Panamá vuelve al Mundial

  • 22/11/2025 00:00

Con toda honestidad, yo también formé parte de ese grupo de panameños que veía con pesimismo el camino hacia el Mundial. No porque dudara del talento, sino porque las eliminatorias siempre nos obligan a medirnos con nuestras propias inseguridades. Sin embargo, allí, bien guardado, mantenía un rayito de esperanza. Y fue precisamente en el Rommel Fernández, tras la victoria ante El Salvador, cuando ese pequeño destello desató la marea roja que llevaba tiempo contenida dentro de mí.

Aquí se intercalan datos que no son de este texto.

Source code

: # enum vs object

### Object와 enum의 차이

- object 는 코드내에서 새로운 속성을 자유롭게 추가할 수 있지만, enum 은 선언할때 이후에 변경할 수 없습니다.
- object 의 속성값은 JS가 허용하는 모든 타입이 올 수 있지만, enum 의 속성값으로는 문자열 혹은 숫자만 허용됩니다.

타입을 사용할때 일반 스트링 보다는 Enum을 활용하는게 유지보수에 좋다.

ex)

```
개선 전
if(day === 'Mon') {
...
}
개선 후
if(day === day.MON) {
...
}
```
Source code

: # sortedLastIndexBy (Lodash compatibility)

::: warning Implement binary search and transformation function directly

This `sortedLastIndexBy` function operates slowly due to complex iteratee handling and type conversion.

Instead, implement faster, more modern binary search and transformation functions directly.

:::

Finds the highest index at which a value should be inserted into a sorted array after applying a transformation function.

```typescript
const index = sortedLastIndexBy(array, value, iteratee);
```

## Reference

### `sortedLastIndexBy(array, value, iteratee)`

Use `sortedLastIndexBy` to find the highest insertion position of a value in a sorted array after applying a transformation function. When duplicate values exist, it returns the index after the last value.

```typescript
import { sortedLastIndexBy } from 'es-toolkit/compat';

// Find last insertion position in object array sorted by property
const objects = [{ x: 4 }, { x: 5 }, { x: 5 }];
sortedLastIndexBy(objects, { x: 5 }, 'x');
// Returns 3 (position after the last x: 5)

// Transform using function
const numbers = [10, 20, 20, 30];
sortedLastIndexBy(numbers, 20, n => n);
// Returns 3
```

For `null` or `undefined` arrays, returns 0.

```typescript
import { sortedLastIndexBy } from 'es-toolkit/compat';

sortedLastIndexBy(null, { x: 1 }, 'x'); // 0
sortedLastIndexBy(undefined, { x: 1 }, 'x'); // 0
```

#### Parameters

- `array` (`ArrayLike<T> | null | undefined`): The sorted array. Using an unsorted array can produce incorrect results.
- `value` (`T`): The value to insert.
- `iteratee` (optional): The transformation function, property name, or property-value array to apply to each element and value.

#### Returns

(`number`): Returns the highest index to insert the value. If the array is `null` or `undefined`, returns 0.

Antes del arranque del proceso mundialista, muchos pensaron —erróneamente— que Surinam sería un “bistec de dos vueltas”, como solemos decir. Pero el fútbol se encargó de recordarnos que nada está escrito. Ese duelo fue el primer aviso de que la ruta no sería sencilla. Desde entonces vivimos una montaña rusa emocional: manos en la cabeza, corazones acelerados, frustración y alivio... pero siempre, siempre, alentando a la selección.

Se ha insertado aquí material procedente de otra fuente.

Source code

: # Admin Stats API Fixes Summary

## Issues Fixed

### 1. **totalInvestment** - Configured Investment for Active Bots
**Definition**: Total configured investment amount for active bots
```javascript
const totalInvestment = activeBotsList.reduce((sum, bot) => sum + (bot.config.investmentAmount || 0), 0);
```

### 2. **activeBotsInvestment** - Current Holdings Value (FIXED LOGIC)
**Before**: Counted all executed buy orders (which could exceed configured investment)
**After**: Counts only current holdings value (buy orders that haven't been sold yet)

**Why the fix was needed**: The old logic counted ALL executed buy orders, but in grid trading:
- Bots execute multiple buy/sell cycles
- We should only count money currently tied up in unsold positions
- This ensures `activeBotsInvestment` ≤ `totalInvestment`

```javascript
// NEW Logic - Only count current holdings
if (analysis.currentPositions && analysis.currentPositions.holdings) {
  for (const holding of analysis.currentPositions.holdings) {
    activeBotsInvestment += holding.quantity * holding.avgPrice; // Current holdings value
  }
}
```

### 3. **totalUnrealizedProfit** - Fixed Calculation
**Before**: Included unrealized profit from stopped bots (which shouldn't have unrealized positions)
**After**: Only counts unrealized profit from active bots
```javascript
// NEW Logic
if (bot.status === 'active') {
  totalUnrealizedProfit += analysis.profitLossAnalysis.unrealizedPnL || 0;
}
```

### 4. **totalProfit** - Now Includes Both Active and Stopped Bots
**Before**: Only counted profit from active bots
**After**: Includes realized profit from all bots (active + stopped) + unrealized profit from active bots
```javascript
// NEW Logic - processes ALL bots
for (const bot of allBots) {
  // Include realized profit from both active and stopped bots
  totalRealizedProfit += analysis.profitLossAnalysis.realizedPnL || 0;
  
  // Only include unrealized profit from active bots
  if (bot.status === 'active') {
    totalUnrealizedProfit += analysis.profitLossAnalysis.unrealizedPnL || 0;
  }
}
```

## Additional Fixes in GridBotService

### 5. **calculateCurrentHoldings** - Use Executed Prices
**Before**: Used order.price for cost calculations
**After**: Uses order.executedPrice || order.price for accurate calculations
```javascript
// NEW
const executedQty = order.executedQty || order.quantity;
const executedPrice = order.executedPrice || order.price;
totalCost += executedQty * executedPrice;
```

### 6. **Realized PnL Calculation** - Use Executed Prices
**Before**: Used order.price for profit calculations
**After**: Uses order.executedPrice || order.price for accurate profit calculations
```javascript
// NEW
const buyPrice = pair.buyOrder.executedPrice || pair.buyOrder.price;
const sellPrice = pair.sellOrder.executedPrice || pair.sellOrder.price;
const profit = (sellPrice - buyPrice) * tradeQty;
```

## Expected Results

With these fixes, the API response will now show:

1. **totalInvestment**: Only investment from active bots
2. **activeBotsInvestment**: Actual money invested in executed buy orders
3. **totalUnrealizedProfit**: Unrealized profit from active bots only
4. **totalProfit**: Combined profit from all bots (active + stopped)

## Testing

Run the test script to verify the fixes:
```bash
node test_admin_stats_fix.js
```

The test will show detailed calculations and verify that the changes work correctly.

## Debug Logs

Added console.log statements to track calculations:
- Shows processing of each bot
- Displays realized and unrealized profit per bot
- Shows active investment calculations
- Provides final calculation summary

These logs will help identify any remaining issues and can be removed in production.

Es cierto: no perdimos partidos, pero los empates también duelen. Duelen cuando se juega en casa, cuando la pelota no entra, cuando la grada suspira y queda ese sinsabor de lo que pudo ser. Los jugadores —y Thomas Christiansen— sabían que cada partido era una prueba de fuego. Percibían la presión del público, de los comentaristas locales y extranjeros, de quienes analizan cada pase y cada error con lupa y memoria larga.

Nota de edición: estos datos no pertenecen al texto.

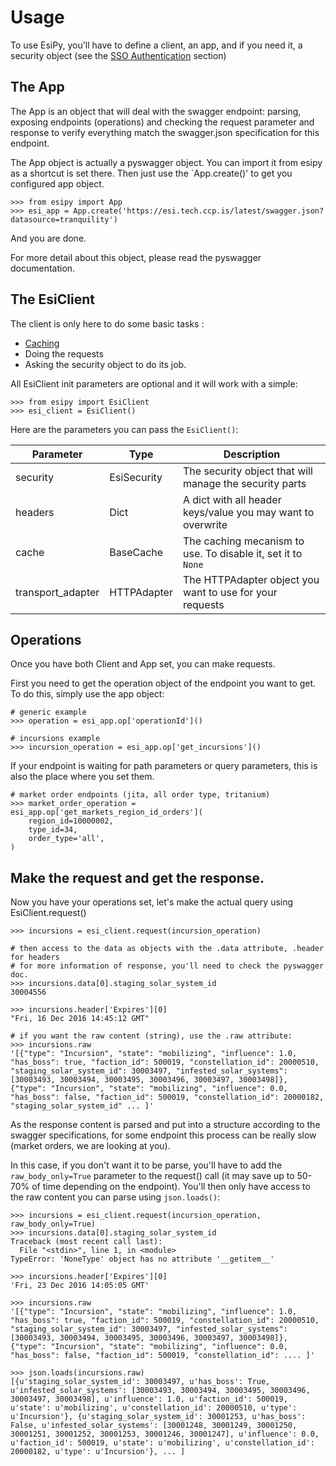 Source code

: # Usage

To use EsiPy, you'll have to define a client, an app, and if you need it, a security object (see the [SSO Authentication](../auth.md) section)


## The App

The App is an object that will deal with the swagger endpoint: parsing, exposing endpoints (operations) and checking the request parameter and response to verify everything match the swagger.json specification for this endpoint.

The App object is actually a pyswagger object. You can import it from esipy as a shortcut is set there. Then just use the `App.create()' to get you configured app object.
```
>>> from esipy import App
>>> esi_app = App.create('https://esi.tech.ccp.is/latest/swagger.json?datasource=tranquility')
```
And you are done.

For more detail about this object, please read the pyswagger documentation.


## The EsiClient

The client is only here to do some basic tasks :
- [Caching](../advance/cache.md)
- Doing the requests
- Asking the security object to do its job.

All EsiClient init parameters are optional and it will work with a simple:
```
>>> from esipy import EsiClient
>>> esi_client = EsiClient()
```

Here are the parameters you can pass the `EsiClient()`:

Parameter | Type | Description
--------- | ---- | -----------
security  | EsiSecurity | The security object that will manage the security parts
headers   | Dict | A dict with all header keys/value you may want to overwrite
cache     | BaseCache | The caching mecanism to use. To disable it, set it to `None`
transport_adapter | HTTPAdapter | The HTTPAdapter object you want to use for your requests


## Operations

Once you have both Client and App set, you can make requests.

First you need to get the operation object of the endpoint you want to get. To do this, simply use the app object:
```
# generic example
>>> operation = esi_app.op['operationId']()

# incursions example
>>> incursion_operation = esi_app.op['get_incursions']()
```

If your endpoint is waiting for path parameters or query parameters, this is also the place where you set them.
```
# market order endpoints (jita, all order type, tritanium)
>>> market_order_operation = esi_app.op['get_markets_region_id_orders'](
    region_id=10000002,
    type_id=34,
    order_type='all',
)
```

## Make the request and get the response.

Now you have your operations set, let's make the actual query using EsiClient.request()
```
>>> incursions = esi_client.request(incursion_operation)

# then access to the data as objects with the .data attribute, .header for headers
# for more information of response, you'll need to check the pyswagger doc.
>>> incursions.data[0].staging_solar_system_id
30004556

>>> incursions.header['Expires'][0]
"Fri, 16 Dec 2016 14:45:12 GMT"

# if you want the raw content (string), use the .raw attribute:
>>> incursions.raw
'[{"type": "Incursion", "state": "mobilizing", "influence": 1.0, "has_boss": true, "faction_id": 500019, "constellation_id": 20000510, "staging_solar_system_id": 30003497, "infested_solar_systems": [30003493, 30003494, 30003495, 30003496, 30003497, 30003498]}, {"type": "Incursion", "state": "mobilizing", "influence": 0.0, "has_boss": false, "faction_id": 500019, "constellation_id": 20000182, "staging_solar_system_id" ... ]'
```

As the response content is parsed and put into a structure according to the swagger specifications, for some endpoint this process can be really slow (market orders, we are looking at you).

In this case, if you don't want it to be parse, you'll have to add the `raw_body_only=True` parameter to the request() call (it may save up to 50-70% of time depending on the endpoint). You'll  then only have access to the raw content you can parse using `json.loads()`:
```
>>> incursions = esi_client.request(incursion_operation, raw_body_only=True)
>>> incursions.data[0].staging_solar_system_id
Traceback (most recent call last):
  File "<stdin>", line 1, in <module>
TypeError: 'NoneType' object has no attribute '__getitem__'

>>> incursions.header['Expires'][0]
'Fri, 23 Dec 2016 14:05:05 GMT'

>>> incursions.raw
'[{"type": "Incursion", "state": "mobilizing", "influence": 1.0, "has_boss": true, "faction_id": 500019, "constellation_id": 20000510, "staging_solar_system_id": 30003497, "infested_solar_systems": [30003493, 30003494, 30003495, 30003496, 30003497, 30003498]}, {"type": "Incursion", "state": "mobilizing", "influence": 0.0, "has_boss": false, "faction_id": 500019, "constellation_id": .... ]'

>>> json.loads(incursions.raw)
[{u'staging_solar_system_id': 30003497, u'has_boss': True, u'infested_solar_systems': [30003493, 30003494, 30003495, 30003496, 30003497, 30003498], u'influence': 1.0, u'faction_id': 500019, u'state': u'mobilizing', u'constellation_id': 20000510, u'type': u'Incursion'}, {u'staging_solar_system_id': 30001253, u'has_boss': False, u'infested_solar_systems': [30001248, 30001249, 30001250, 30001251, 30001252, 30001253, 30001246, 30001247], u'influence': 0.0, u'faction_id': 500019, u'state': u'mobilizing', u'constellation_id': 20000182, u'type': u'Incursion'}, ... ]
```

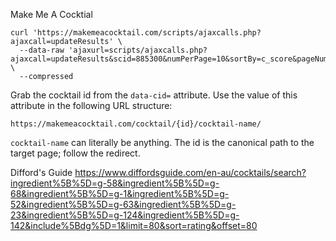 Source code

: Make Me A Cocktial

```
curl 'https://makemeacocktail.com/scripts/ajaxcalls.php?ajaxcall=updateResults' \
  --data-raw 'ajaxurl=scripts/ajaxcalls.php?ajaxcall=updateResults&scid=885300&numPerPage=10&sortBy=c_score&pageNum=2000' \
  --compressed
```
Grab the cocktail id from the `data-cid=` attribute. Use the value of this attribute in the following URL structure:
```
https://makemeacocktail.com/cocktail/{id}/cocktail-name/
```
`cocktail-name` can literally be anything. The id is the canonical path to the target page; follow the redirect.

Difford's Guide
https://www.diffordsguide.com/en-au/cocktails/search?ingredient%5B%5D=g-58&ingredient%5B%5D=g-68&ingredient%5B%5D=g-1&ingredient%5B%5D=g-52&ingredient%5B%5D=g-63&ingredient%5B%5D=g-23&ingredient%5B%5D=g-124&ingredient%5B%5D=g-142&include%5Bdg%5D=1&limit=80&sort=rating&offset=80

Pero al final, el fútbol es esto: pasión, desahogo, orgullo. Es un sentimiento que nos une incluso en la duda y que hoy nos permite celebrar un logro que no es menor. Volvemos al Mundial, y es un buen momento para sentirse profundamente panameño, para recordar que el camino difícil también cuenta historias.

Ahora solo queda esperar ese primer partido en 2026. Y, esta vez, que la esperanza no vuelva a quedarse pequeña: que sea una marea desde el principio.